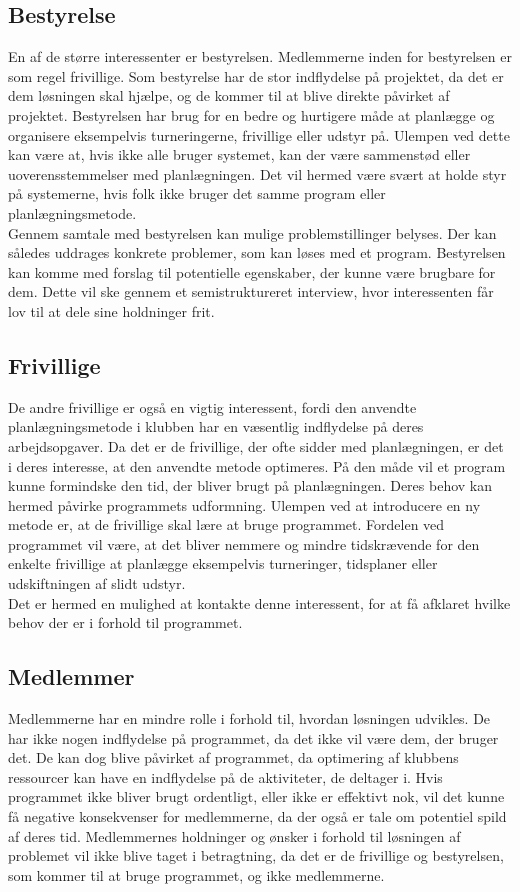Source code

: \subsection*{Bestyrelse}
En af de større interessenter er bestyrelsen. Medlemmerne inden for bestyrelsen er som regel frivillige. Som bestyrelse har de stor indflydelse på projektet, da det er dem løsningen skal hjælpe, og de kommer til at blive direkte påvirket af projektet. Bestyrelsen har brug for en bedre og hurtigere måde at planlægge og organisere eksempelvis turneringerne, frivillige eller udstyr på. Ulempen ved dette kan være at, hvis ikke alle bruger systemet, kan der være sammenstød eller uoverensstemmelser med planlægningen. Det vil hermed være svært at holde styr på systemerne, hvis folk ikke bruger det samme program eller planlægningsmetode.\\ 
Gennem samtale med bestyrelsen kan mulige problemstillinger belyses. Der kan således uddrages konkrete problemer, som kan løses med et program. Bestyrelsen kan komme med forslag til potentielle egenskaber, der kunne være brugbare for dem. Dette vil ske gennem et semistruktureret interview, hvor interessenten får lov til at dele sine holdninger frit.

\subsection*{Frivillige}
De andre frivillige er også en vigtig interessent, fordi den anvendte planlægningsmetode i klubben har en væsentlig indflydelse på deres arbejdsopgaver. Da det er de frivillige, der ofte sidder med planlægningen, er det i deres interesse, at den anvendte metode optimeres. På den måde vil et program kunne formindske den tid, der bliver brugt på planlægningen. Deres behov kan hermed påvirke programmets udformning. Ulempen ved at introducere en ny metode er, at de frivillige skal lære at bruge programmet. Fordelen ved programmet vil være, at det bliver nemmere og mindre tidskrævende for den enkelte frivillige at planlægge eksempelvis turneringer, tidsplaner eller udskiftningen af slidt udstyr.\\
Det er hermed en mulighed at kontakte denne interessent, for at få afklaret hvilke behov der er i forhold til programmet.

\subsection*{Medlemmer}
Medlemmerne har en mindre rolle i forhold til, hvordan løsningen udvikles. De har ikke nogen indflydelse på programmet, da det ikke vil være dem, der bruger det. De kan dog blive påvirket af programmet, da optimering af klubbens ressourcer kan have en indflydelse på de aktiviteter, de deltager i. Hvis programmet ikke bliver brugt ordentligt, eller ikke er effektivt nok, vil det kunne få negative konsekvenser for medlemmerne, da der også er tale om potentiel spild af deres tid. Medlemmernes holdninger og ønsker i forhold til løsningen af problemet vil ikke blive taget i betragtning, da det er de frivillige og bestyrelsen, som kommer til at bruge programmet, og ikke medlemmerne.

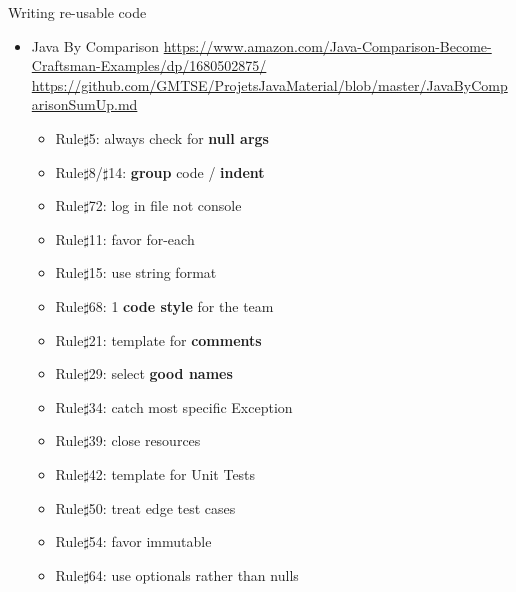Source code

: \documentclass[English,t,%
hyperref={%
    pdftitle={FISA-DE2 OOP in Java},%
    pdfauthor={Guillaume Muller},%
    pdfsubject={OOP in Java},%
    pdfkeywords={OOP,Java}%
    },%
xcolor={pdftex,svgnames} %
]{beamer}
\begin{document}




\begin{frame}{Writing re-usable code}

  \begin{itemize}
    \item Java By Comparison
    { \tiny \url{https://www.amazon.com/Java-Comparison-Become-Craftsman-Examples/dp/1680502875/} } \\
    { \tiny \url{https://github.com/GMTSE/ProjetsJavaMaterial/blob/master/JavaByComparisonSumUp.md} }
{\small
      \begin{itemize}
        \item Rule$\sharp$5: always check for \textbf{null args}
        \item Rule$\sharp$8/$\sharp$14: \textbf{group} code / \textbf{indent}
        \item Rule$\sharp$72: log in file not console
        \item Rule$\sharp$11: favor for-each
        \item Rule$\sharp$15: use string format
        \item Rule$\sharp$68: 1 \textbf{code style} for the team
        \item Rule$\sharp$21: template for \textbf{comments}
        \item Rule$\sharp$29: select \textbf{good names}
        \item Rule$\sharp$34: catch most specific Exception
        \item Rule$\sharp$39: close resources
        \item Rule$\sharp$42: template for Unit Tests
        \item Rule$\sharp$50: treat edge test cases
        \item Rule$\sharp$54: favor immutable
        \item Rule$\sharp$64: use optionals rather than nulls
      \end{itemize}
}
  \end{itemize}

\end{frame}
\end{document}
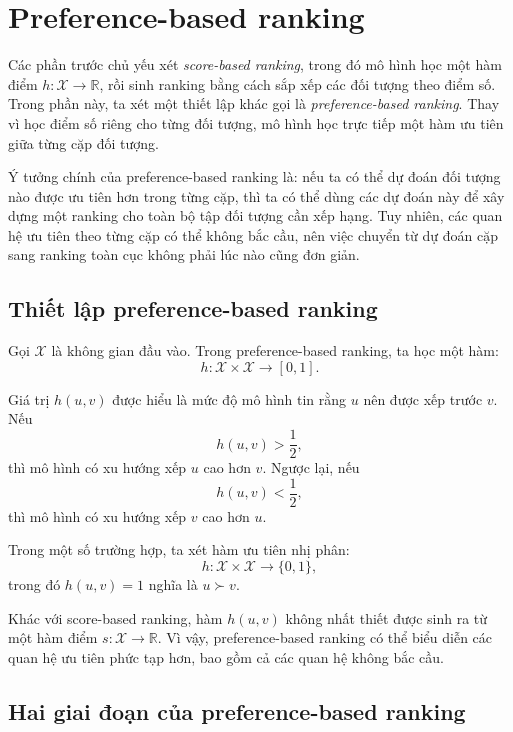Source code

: \section{Preference-based ranking}

Các phần trước chủ yếu xét \textit{score-based ranking}, trong đó mô hình học một hàm điểm \(h:\mathcal{X}\rightarrow\mathbb{R}\), rồi sinh ranking bằng cách sắp xếp các đối tượng theo điểm số. Trong phần này, ta xét một thiết lập khác gọi là \textit{preference-based ranking}. Thay vì học điểm số riêng cho từng đối tượng, mô hình học trực tiếp một hàm ưu tiên giữa từng cặp đối tượng.

Ý tưởng chính của preference-based ranking là: nếu ta có thể dự đoán đối tượng nào được ưu tiên hơn trong từng cặp, thì ta có thể dùng các dự đoán này để xây dựng một ranking cho toàn bộ tập đối tượng cần xếp hạng. Tuy nhiên, các quan hệ ưu tiên theo từng cặp có thể không bắc cầu, nên việc chuyển từ dự đoán cặp sang ranking toàn cục không phải lúc nào cũng đơn giản.

\subsection{Thiết lập preference-based ranking}

Gọi \(\mathcal{X}\) là không gian đầu vào. Trong preference-based ranking, ta học một hàm:
\begin{equation}
    h:\mathcal{X}\times\mathcal{X}\rightarrow[0,1].
    \label{eq:section7-preference-function}
\end{equation}

Giá trị \(h(u,v)\) được hiểu là mức độ mô hình tin rằng \(u\) nên được xếp trước \(v\). Nếu
\[
    h(u,v)>\frac{1}{2},
\]
thì mô hình có xu hướng xếp \(u\) cao hơn \(v\). Ngược lại, nếu
\[
    h(u,v)<\frac{1}{2},
\]
thì mô hình có xu hướng xếp \(v\) cao hơn \(u\).

Trong một số trường hợp, ta xét hàm ưu tiên nhị phân:
\[
    h:\mathcal{X}\times\mathcal{X}\rightarrow\{0,1\},
\]
trong đó \(h(u,v)=1\) nghĩa là \(u\succ v\).

Khác với score-based ranking, hàm \(h(u,v)\) không nhất thiết được sinh ra từ một hàm điểm \(s:\mathcal{X}\rightarrow\mathbb{R}\). Vì vậy, preference-based ranking có thể biểu diễn các quan hệ ưu tiên phức tạp hơn, bao gồm cả các quan hệ không bắc cầu.

\subsection{Hai giai đoạn của preference-based ranking}

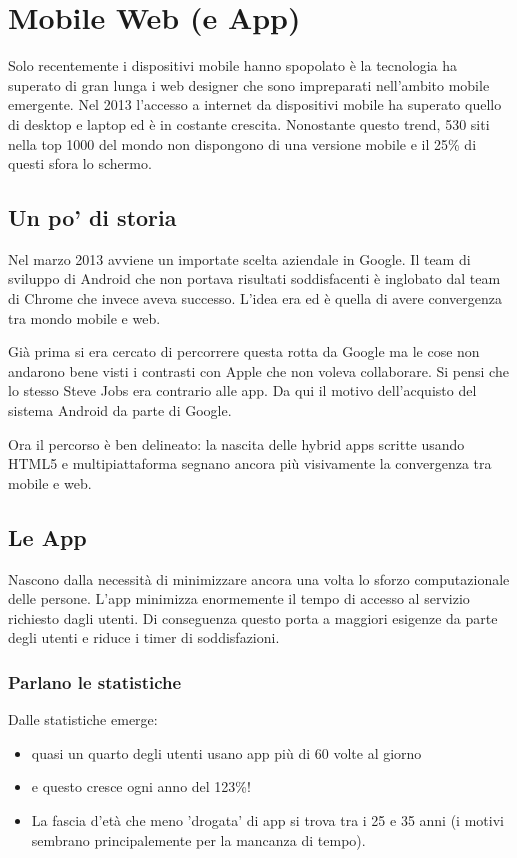 
\section{Mobile Web (e App)}
	Solo recentemente i dispositivi mobile hanno spopolato è la tecnologia ha superato di gran lunga i web designer che sono impreparati nell'ambito mobile emergente. Nel 2013 l'accesso a internet da dispositivi mobile ha superato quello di desktop e laptop ed è in costante crescita. Nonostante questo trend, 530 siti nella top 1000 del mondo non dispongono di una versione mobile e il 25\% di questi sfora lo schermo.

	\subsection{Un po' di storia}
		Nel marzo 2013 avviene un importate scelta aziendale in Google. Il team di sviluppo di Android che non portava risultati soddisfacenti è inglobato dal team di Chrome che invece aveva successo. L'idea era ed è quella di avere convergenza tra mondo mobile e web. 
		
		Già prima si era cercato di percorrere questa rotta da Google ma le cose non andarono bene visti i contrasti con Apple che non voleva collaborare. Si pensi che lo stesso Steve Jobs era contrario alle app. Da qui il motivo dell'acquisto del sistema Android da parte di Google.
		
		Ora il percorso è ben delineato: la nascita delle hybrid apps scritte usando HTML5 e multipiattaforma segnano ancora più visivamente la convergenza tra mobile e web.
	
	\subsection{Le App}
		Nascono dalla necessità di minimizzare ancora una volta lo sforzo computazionale delle persone. L'app minimizza enormemente il tempo di accesso al servizio richiesto dagli utenti. Di conseguenza questo porta a maggiori esigenze da parte degli utenti e riduce i timer di soddisfazioni.
		
		\subsubsection{Parlano le statistiche}
			Dalle statistiche emerge:
			\begin{itemize}
				\item quasi un quarto degli utenti usano app più di 60 volte al giorno 
				\item e questo cresce ogni anno del 123\%!
				\item La fascia d'età che meno 'drogata' di app si trova tra i 25 e 35 anni (i motivi sembrano principalemente per la mancanza di tempo).
			\end{itemize}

Exercise directions: Match on "favor": copy every line in the records that has it.

Written solution:
        \item Rule$\sharp$11: favor for-each
        \item Rule$\sharp$54: favor immutable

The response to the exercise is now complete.